### DIRECTIONS FOR THIS TASK
Print the entries below exactly as they appear, from the first line up to and including the line with "Beginnend beim ersten". Do not print any pictures.

### MATERIALS PROVIDED

● ● ●

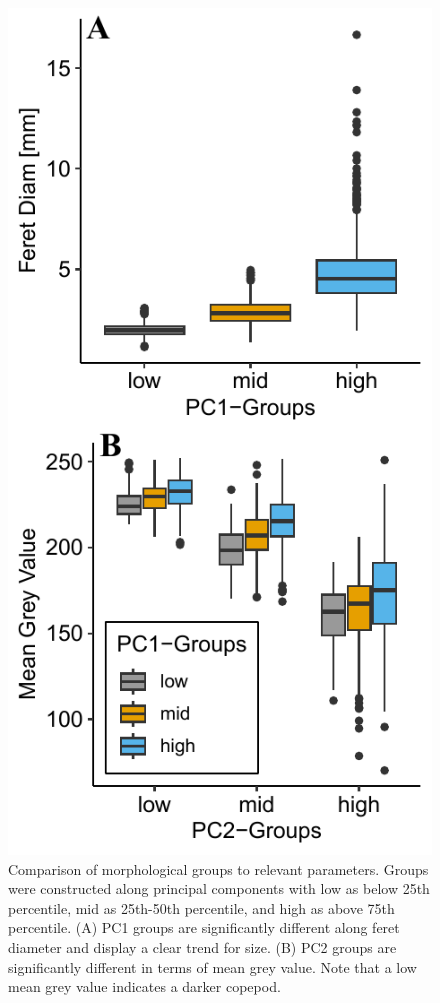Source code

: \documentclass[
  letterpaper,
  DIV=11,
  numbers=noendperiod]{scrartcl}
\begin{document}
\begin{figure}

{\centering \includegraphics{../media/figure_02.pdf}

}

\caption{Comparison of morphological groups to relevant parameters.
Groups were constructed along principal components with low as below
25th percentile, mid as 25th-50th percentile, and high as above 75th
percentile. (A) PC1 groups are significantly different along feret
diameter and display a clear trend for size. (B) PC2 groups are
significantly different in terms of mean grey value. Note that a low
mean grey value indicates a darker copepod.}

\end{figure}
\end{document}
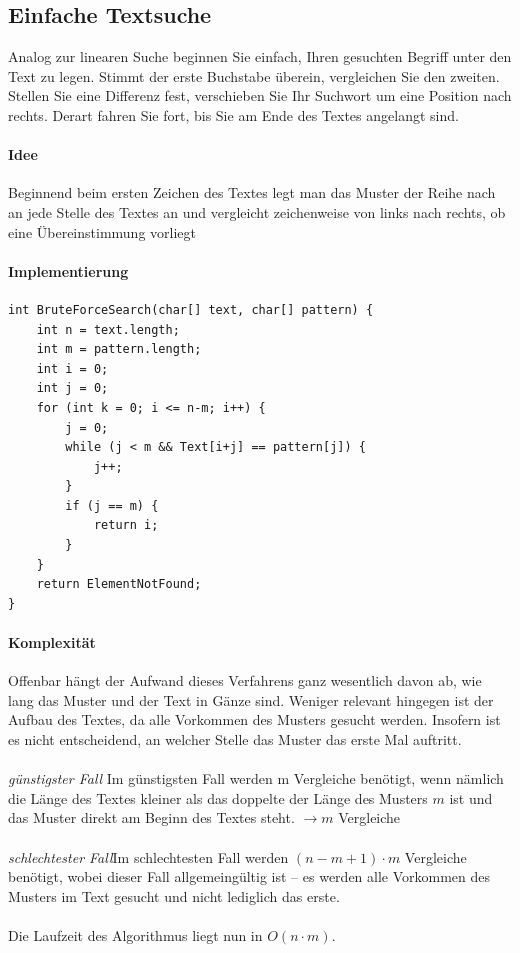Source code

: \documentclass[11pt,a4paper]{scrartcl}
\begin{document}
\subsection{Einfache Textsuche}
Analog zur linearen Suche beginnen Sie einfach, Ihren gesuchten Begriff unter den Text zu legen. Stimmt der erste Buchstabe überein, vergleichen Sie den zweiten. Stellen Sie eine Differenz fest, verschieben Sie Ihr Suchwort um eine Position nach rechts. Derart fahren Sie fort, bis Sie am Ende des Textes angelangt sind.
\paragraph{Idee}
Beginnend beim ersten Zeichen des Textes legt man das Muster der Reihe nach an jede Stelle des Textes an und vergleicht zeichenweise von links nach rechts, ob eine Übereinstimmung vorliegt
\paragraph{Implementierung}
\begin{lstlisting}
int BruteForceSearch(char[] text, char[] pattern) {
	int n = text.length;
	int m = pattern.length;
	int i = 0;
	int j = 0;
	for (int k = 0; i <= n-m; i++) {
		j = 0;
		while (j < m && Text[i+j] == pattern[j]) {		
			j++;		
		}
		if (j == m) {
			return i;		
		}
	}
	return ElementNotFound;
}
\end{lstlisting}
\paragraph{Komplexität}
Offenbar hängt der Aufwand dieses Verfahrens ganz wesentlich davon ab, wie lang das Muster und der Text in Gänze sind. Weniger relevant hingegen ist der Aufbau des Textes, da alle Vorkommen des Musters gesucht werden. Insofern ist es nicht entscheidend, an welcher Stelle das Muster das erste Mal auftritt. \\\\
\textit{günstigster Fall} \quad Im günstigsten Fall werden m Vergleiche benötigt, wenn nämlich die Länge des Textes kleiner als das doppelte der Länge des Musters $m$ ist und das Muster direkt am Beginn des Textes steht. $\to m$ Vergleiche 
\\\\ \textit{schlechtester Fall}\quad Im schlechtesten Fall werden $(n-m+1) \cdot m$ Vergleiche benötigt, wobei dieser Fall allgemeingültig ist -- es werden alle Vorkommen des Musters im Text gesucht und nicht lediglich das erste. \\\\
Die Laufzeit des Algorithmus liegt nun in $O(n \cdot m)$.
\end{document}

● ● ●

### REPLY TO THE EXERCISE
Source code

: \documentclass[
  letterpaper,
  DIV=11,
  numbers=noendperiod]{scrartcl}
\begin{document}
\begin{figure}

{\centering \includegraphics{../media/figure_02.pdf}

}

\caption{Comparison of morphological groups to relevant parameters.
Groups were constructed along principal components with low as below
25th percentile, mid as 25th-50th percentile, and high as above 75th
percentile. (A) PC1 groups are significantly different along feret
diameter and display a clear trend for size. (B) PC2 groups are
significantly different in terms of mean grey value. Note that a low
mean grey value indicates a darker copepod.}

\end{figure}
\end{document}
Source code

: \documentclass[11pt,a4paper]{scrartcl}
\begin{document}
\subsection{Einfache Textsuche}
Analog zur linearen Suche beginnen Sie einfach, Ihren gesuchten Begriff unter den Text zu legen. Stimmt der erste Buchstabe überein, vergleichen Sie den zweiten. Stellen Sie eine Differenz fest, verschieben Sie Ihr Suchwort um eine Position nach rechts. Derart fahren Sie fort, bis Sie am Ende des Textes angelangt sind.
\paragraph{Idee}
Beginnend beim ersten Zeichen des Textes legt man das Muster der Reihe nach an jede Stelle des Textes an und vergleicht zeichenweise von links nach rechts, ob eine Übereinstimmung vorliegt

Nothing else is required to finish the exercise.